**Assignment**.
From the data that follows, print exactly the lines starting at the one containing "(@_davecooley; 5/1): All" and ending at the one containing "(@JobNmadu; 4/3): Top"; include both of them and nothing more.

**The data**.
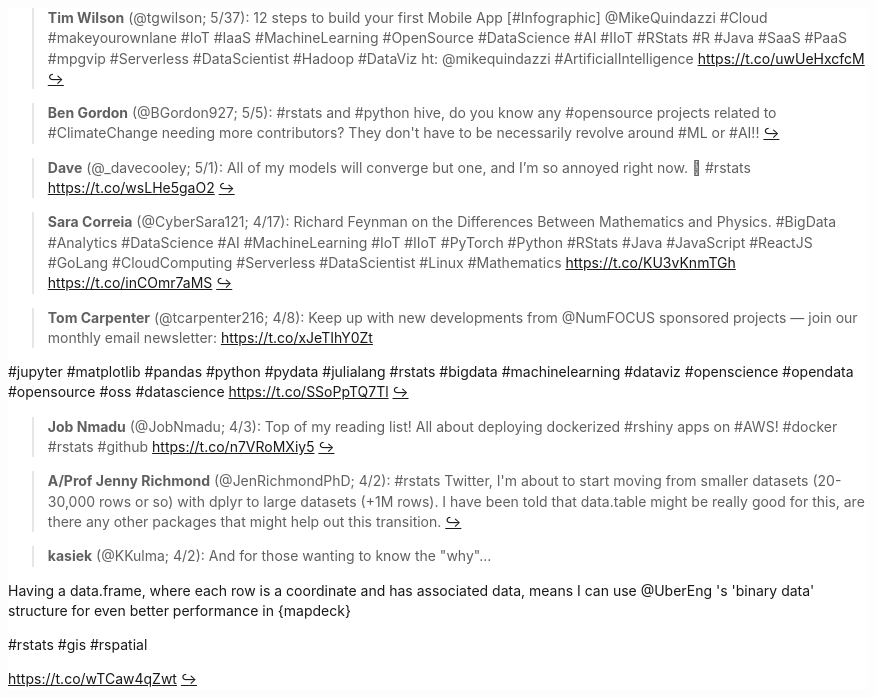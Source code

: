 > **Tim Wilson** (@tgwilson; 5/37): 12 steps to build your first Mobile App [#Infographic] @MikeQuindazzi #Cloud #makeyourownlane #IoT #IaaS #MachineLearning #OpenSource #DataScience #AI #IIoT #RStats #R #Java #SaaS #PaaS #mpgvip #Serverless #DataScientist #Hadoop #DataViz ht: @mikequindazzi #ArtificialIntelligence https://t.co/uwUeHxcfcM  [&#8618;](https://twitter.com/dataandme/status/1213972526365396992)




> **Ben Gordon** (@BGordon927; 5/5): #rstats and #python hive, do you know any #opensource projects related to #ClimateChange needing more contributors? They don't have to be necessarily revolve around #ML or #AI!!  [&#8618;](https://twitter.com/dataandme/status/1213906166658588675)




> **Dave** (@_davecooley; 5/1): All of my models will converge but one, and I’m so annoyed right now. 🤯 #rstats https://t.co/wsLHe5gaO2  [&#8618;](https://twitter.com/dataandme/status/1213855375839109121)




> **Sara Correia** (@CyberSara121; 4/17): Richard Feynman on the Differences Between Mathematics and Physics. #BigData #Analytics #DataScience #AI #MachineLearning #IoT #IIoT #PyTorch #Python #RStats #Java #JavaScript #ReactJS #GoLang #CloudComputing #Serverless #DataScientist #Linux #Mathematics
https://t.co/KU3vKnmTGh https://t.co/inCOmr7aMS  [&#8618;](https://twitter.com/dataandme/status/1213861481105612801)




> **Tom Carpenter** (@tcarpenter216; 4/8): Keep up with new developments from @NumFOCUS sponsored projects — join our monthly email newsletter: https://t.co/xJeTIhY0Zt
>
#jupyter #matplotlib #pandas #python #pydata #julialang #rstats #bigdata #machinelearning #dataviz #openscience #opendata #opensource #oss #datascience https://t.co/SSoPpTQ7Tl  [&#8618;](https://twitter.com/dataandme/status/1213928974985973760)




> **Job Nmadu** (@JobNmadu; 4/3): Top of my reading list! All about deploying dockerized #rshiny apps on #AWS! #docker #rstats #github https://t.co/n7VRoMXiy5  [&#8618;](https://twitter.com/dataandme/status/1213913368278568967)




> **A/Prof Jenny Richmond** (@JenRichmondPhD; 4/2): #rstats Twitter, I'm about to start moving from smaller datasets (20-30,000 rows or so) with dplyr to large datasets (+1M rows). I have been told that data.table might be really good for this, are there any other packages that might help out this transition.  [&#8618;](https://twitter.com/dataandme/status/1213989224183001090)




> **kasiek** (@KKulma; 4/2): And for those wanting to know the "why"...
>
Having a data.frame, where each row is a coordinate and has associated data, means I can use @UberEng 's 'binary data' structure for even better performance in {mapdeck}
>
#rstats #gis #rspatial
>
 https://t.co/wTCaw4qZwt  [&#8618;](https://twitter.com/dataandme/status/1213942719724183554)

**Solution to the problem**.
> **Dave** (@_davecooley; 5/1): All of my models will converge but one, and I’m so annoyed right now. 🤯 #rstats https://t.co/wsLHe5gaO2  [&#8618;](https://twitter.com/dataandme/status/1213855375839109121)




> **Sara Correia** (@CyberSara121; 4/17): Richard Feynman on the Differences Between Mathematics and Physics. #BigData #Analytics #DataScience #AI #MachineLearning #IoT #IIoT #PyTorch #Python #RStats #Java #JavaScript #ReactJS #GoLang #CloudComputing #Serverless #DataScientist #Linux #Mathematics
https://t.co/KU3vKnmTGh https://t.co/inCOmr7aMS  [&#8618;](https://twitter.com/dataandme/status/1213861481105612801)




> **Tom Carpenter** (@tcarpenter216; 4/8): Keep up with new developments from @NumFOCUS sponsored projects — join our monthly email newsletter: https://t.co/xJeTIhY0Zt
>
#jupyter #matplotlib #pandas #python #pydata #julialang #rstats #bigdata #machinelearning #dataviz #openscience #opendata #opensource #oss #datascience https://t.co/SSoPpTQ7Tl  [&#8618;](https://twitter.com/dataandme/status/1213928974985973760)




> **Job Nmadu** (@JobNmadu; 4/3): Top of my reading list! All about deploying dockerized #rshiny apps on #AWS! #docker #rstats #github https://t.co/n7VRoMXiy5  [&#8618;](https://twitter.com/dataandme/status/1213913368278568967)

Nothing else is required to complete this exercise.